You've heard the expression that the map is not the territory. I was beginning to learn
that fact. Have any of you ever seen a map of North and South America with South America
placed at the top of the map and North America at the bottom? It looks strange because
we've been taught to always see it the other way around. But if you were looking at the
globe from outer space there would be no up or down, and south could just as easily be at
the top as north, depending on your angle or perspective. Seeing it portrayed that way on
a map kind of jolts your sensibilities because it literally turns your world upside down.
You might say my weltanschauung was wrong, or my paradigm was out of line. It was time to
flick my blik. Weltanschauung is a German word meaning "world-view" or picture
of the world. A "paradigm" is pretty much the same thing. "Blik" is a
word coined by the philosopher, R.M. Hare. Bliks represent attitudes or opinions about the
world that are unconscious and logically prior to facts. A blik can be psychological,
social, religious and cultural. It both colors and filters your perception of people,
nature and events. Everybody has bliks. Some are narrow and confining and distort reality.
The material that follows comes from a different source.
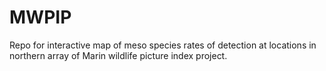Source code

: # MWPIP
Repo for interactive map of meso species rates of detection at locations in northern array of Marin wildlife picture index project.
Some are open and flexible and help to illuminate reality. But narrow or open everyone has
bliks. When your weltanschauung goes wrong it's time to flick your blik, get a different
view on things, enlarge your vision, learn a few more facts, revise your prejudices,
change your mind. If your paradigm is out of line flick your blik, reorient your mental
framework, alter your presuppositions, expand your cosmology. If your myths and beliefs no
longer mesh with your reality modem, flick your blik, give your metaphysics a good physic,
trade in your model of reality for a new mode of being.
Your blik is like a psychic grid or mental filter. It lets in some portions of reality for
focus or comprehension, but keeps out other aspects of reality too difficult or confusing
to comprehend. Kind of like the tuner in a radio set, it lets in only one station at a
time. If they all came in at once utter confusion and mumbo jumbo would result. It's kind
of like watching the old 3-D movies without your special Polaroid spectacles. Everything's
a blur. But put on your Polaroid bliks and the flick clarifies.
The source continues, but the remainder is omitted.